Впрочем, как на нескольких конкретных примерах показывает Берджесс, даже такие удачи, как переводы Эдварда Фицджеральда, полностью искажают оригинал. Вывод таков: «Если мы хотим читать Омара, нужно овладеть основами персидского и попросить, чтобы нам дали хороший, очень буквальный подстрочник. А если мы хотим читать Пушкина, то должны овладеть основами русского и возблагодарить Бога за Набокова»20.
При том, что многие читают поэзию на языке оригинала, прибегая к подстрочнику, Набоков неистовее, чем кто бы то ни было, выражал отвращение к художественному переводу, выдающему себя за более или менее адекватное подобие исходного стихотворения. Однако в контексте остальных его произведений это неистовство приобретает завершенный и весьма серьезный смысл. В «Приглашении на казнь» и в «Под знаком незаконнорожденных» он настаивает на том, что человек, не совершивший усилия, чтобы понять и оценить уникальность вещей — дерева, другого человека, стихотворения, — живет в нереальном мире дешевых подделок, в кошмаре восковых муляжей, которые складываются из взаимозаменяемых, поскольку различия между ними ощущаются смутно, частей.
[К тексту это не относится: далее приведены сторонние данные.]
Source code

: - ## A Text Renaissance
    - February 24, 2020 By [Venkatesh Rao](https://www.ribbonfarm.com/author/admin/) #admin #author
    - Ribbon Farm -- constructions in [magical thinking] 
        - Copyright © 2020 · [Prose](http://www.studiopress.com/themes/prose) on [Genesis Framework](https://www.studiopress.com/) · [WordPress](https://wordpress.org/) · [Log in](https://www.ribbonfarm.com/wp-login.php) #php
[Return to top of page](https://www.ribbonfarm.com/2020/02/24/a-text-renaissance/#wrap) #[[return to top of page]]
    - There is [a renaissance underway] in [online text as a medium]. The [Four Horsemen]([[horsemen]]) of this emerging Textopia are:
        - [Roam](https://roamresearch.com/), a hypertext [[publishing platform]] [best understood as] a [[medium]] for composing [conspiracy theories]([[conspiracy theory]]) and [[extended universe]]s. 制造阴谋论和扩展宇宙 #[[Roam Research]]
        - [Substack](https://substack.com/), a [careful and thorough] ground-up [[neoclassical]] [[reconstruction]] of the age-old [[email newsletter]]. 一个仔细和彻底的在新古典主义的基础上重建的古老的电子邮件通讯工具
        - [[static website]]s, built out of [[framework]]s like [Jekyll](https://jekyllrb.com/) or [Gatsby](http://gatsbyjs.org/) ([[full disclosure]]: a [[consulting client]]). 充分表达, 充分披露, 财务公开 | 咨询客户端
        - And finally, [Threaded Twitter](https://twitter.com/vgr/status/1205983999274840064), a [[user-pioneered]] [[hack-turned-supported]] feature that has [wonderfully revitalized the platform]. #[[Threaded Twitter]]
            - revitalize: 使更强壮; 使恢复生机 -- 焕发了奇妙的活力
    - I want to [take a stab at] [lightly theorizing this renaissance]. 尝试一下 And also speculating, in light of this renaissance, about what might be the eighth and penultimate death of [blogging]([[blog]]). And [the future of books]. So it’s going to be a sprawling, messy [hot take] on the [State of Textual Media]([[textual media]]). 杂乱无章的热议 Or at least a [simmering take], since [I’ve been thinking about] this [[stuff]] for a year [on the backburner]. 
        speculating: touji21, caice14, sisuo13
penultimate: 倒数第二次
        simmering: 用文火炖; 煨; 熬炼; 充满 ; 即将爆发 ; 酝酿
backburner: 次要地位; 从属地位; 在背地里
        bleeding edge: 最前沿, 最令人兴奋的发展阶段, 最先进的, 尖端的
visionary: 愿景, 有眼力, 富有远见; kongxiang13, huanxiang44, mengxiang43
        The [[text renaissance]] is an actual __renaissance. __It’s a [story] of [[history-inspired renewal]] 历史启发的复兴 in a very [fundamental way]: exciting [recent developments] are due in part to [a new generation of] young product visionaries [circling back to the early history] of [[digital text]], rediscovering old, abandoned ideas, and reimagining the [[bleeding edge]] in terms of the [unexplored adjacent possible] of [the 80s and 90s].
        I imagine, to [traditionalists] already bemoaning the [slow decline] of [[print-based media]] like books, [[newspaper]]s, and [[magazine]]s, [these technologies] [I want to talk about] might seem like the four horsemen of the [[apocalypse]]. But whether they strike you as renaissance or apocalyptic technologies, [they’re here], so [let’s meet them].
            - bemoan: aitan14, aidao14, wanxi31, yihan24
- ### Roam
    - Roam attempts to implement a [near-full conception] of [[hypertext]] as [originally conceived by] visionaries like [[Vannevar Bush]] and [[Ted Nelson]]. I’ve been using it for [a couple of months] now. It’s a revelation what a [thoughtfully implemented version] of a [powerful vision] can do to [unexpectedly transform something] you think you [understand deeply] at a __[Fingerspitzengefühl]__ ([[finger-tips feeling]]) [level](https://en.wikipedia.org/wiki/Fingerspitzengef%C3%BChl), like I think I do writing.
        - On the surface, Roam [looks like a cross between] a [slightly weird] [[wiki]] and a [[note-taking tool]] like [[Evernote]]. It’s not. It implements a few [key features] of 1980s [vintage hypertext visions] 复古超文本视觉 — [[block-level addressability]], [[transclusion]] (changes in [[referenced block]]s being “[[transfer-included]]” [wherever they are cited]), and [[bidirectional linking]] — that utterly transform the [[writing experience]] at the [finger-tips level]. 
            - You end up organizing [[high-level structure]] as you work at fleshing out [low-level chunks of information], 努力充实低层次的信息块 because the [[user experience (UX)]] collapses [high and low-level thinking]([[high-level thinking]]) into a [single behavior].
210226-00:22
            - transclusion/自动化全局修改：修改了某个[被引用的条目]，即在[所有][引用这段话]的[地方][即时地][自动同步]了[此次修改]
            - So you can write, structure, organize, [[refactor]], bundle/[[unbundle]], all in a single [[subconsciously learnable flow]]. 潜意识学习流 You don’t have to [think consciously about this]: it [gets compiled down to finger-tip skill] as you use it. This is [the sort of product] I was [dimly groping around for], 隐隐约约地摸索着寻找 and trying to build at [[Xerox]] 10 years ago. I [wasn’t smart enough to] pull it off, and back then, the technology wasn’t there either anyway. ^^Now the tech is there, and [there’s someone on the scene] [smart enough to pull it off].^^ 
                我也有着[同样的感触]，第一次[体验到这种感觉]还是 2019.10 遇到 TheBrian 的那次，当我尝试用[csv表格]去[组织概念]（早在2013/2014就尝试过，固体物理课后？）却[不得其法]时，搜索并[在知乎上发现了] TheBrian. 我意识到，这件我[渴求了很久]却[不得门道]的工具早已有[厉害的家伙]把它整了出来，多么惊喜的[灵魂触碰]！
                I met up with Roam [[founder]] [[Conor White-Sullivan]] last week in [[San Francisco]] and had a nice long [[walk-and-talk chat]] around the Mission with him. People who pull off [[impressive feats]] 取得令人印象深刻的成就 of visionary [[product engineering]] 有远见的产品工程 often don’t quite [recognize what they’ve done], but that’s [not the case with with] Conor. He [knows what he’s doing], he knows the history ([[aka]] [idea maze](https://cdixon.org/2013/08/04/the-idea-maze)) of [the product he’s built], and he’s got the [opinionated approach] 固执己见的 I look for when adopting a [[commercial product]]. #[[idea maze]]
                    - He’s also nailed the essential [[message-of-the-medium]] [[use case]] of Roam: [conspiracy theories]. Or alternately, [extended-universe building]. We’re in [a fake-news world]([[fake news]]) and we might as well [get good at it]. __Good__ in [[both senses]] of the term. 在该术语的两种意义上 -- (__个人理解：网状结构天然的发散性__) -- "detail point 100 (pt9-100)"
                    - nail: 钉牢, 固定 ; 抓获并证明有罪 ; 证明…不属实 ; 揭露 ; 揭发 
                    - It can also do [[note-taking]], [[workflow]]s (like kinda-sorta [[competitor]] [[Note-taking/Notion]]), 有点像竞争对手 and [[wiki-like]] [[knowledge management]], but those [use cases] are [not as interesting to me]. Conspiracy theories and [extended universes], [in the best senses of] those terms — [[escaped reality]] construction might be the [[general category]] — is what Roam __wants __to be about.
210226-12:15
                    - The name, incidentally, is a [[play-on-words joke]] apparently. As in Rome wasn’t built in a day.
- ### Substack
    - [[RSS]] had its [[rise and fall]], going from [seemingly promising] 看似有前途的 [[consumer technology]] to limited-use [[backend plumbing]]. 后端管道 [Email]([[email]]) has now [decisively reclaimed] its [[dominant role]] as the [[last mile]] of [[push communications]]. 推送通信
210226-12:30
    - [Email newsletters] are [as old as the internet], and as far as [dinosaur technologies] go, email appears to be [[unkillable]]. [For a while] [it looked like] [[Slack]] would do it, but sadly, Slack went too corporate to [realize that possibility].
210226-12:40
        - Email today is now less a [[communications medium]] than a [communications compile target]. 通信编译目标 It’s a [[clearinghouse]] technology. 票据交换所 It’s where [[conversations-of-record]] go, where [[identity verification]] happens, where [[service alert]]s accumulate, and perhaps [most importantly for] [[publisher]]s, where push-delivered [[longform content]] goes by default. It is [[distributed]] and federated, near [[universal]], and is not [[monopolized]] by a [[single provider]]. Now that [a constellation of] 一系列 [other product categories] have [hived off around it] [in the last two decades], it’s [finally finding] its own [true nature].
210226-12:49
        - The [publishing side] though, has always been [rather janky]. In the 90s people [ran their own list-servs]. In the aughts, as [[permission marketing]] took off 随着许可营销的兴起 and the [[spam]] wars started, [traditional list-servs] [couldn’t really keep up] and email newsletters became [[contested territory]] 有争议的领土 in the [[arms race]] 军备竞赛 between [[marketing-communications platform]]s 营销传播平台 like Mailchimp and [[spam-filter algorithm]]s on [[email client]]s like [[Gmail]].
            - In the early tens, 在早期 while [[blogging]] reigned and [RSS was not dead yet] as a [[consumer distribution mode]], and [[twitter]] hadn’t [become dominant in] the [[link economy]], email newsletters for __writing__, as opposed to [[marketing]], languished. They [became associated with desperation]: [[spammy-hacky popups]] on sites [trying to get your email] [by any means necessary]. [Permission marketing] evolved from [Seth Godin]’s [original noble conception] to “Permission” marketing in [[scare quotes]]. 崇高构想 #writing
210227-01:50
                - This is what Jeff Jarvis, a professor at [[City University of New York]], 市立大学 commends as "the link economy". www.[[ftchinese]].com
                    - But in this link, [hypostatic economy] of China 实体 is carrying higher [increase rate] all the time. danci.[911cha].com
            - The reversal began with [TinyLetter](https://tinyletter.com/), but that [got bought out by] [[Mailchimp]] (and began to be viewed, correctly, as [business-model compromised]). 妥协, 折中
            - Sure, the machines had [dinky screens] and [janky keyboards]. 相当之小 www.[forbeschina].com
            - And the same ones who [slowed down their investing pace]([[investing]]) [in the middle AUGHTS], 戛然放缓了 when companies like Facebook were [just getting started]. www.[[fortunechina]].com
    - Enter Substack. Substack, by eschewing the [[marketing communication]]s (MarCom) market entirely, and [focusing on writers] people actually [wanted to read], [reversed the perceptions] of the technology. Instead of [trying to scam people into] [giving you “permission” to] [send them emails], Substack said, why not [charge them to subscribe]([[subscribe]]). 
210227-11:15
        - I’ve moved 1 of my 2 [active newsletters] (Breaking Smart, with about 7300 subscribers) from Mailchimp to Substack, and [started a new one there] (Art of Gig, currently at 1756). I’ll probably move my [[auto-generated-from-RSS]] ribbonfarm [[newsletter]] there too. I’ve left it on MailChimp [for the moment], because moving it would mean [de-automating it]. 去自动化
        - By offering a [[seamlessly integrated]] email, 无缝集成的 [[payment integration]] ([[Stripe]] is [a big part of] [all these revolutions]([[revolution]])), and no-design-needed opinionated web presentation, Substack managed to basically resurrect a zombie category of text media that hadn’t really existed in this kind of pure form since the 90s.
В сущности, это и есть ключ к труду Набокова: не то, что реальности не существует, — мнение, которое совершенно напрасно приписывают ему многие читатели, — но то, что лишь когда разум пытается выйти за рамки обобщений и общих мест, вещи и вправду становятся реальными, обособленными, детализированными, не схожими одна с другой. Это наша привычка принимать вещи в их раз и навсегда застывшей форме, наша склонность полагать, что они легко доступны разуму, поскольку они не сложнее привычных нам ярлыков, — превращают и вещи, и тех, кто о них размышляет, в обитателей двухмерного, лишенного глубины мира, наподобие того, что окружает Цинцинната Ц. В таком мире — но никак не в мире Набокова — стихотворение является лишь сотрясением воздуха, и одно стихотворение, побренькивающее точно так же, как другое, становится равноценным его заменителем, так что на смысл, заложенный в нем, можно особого внимания не обращать.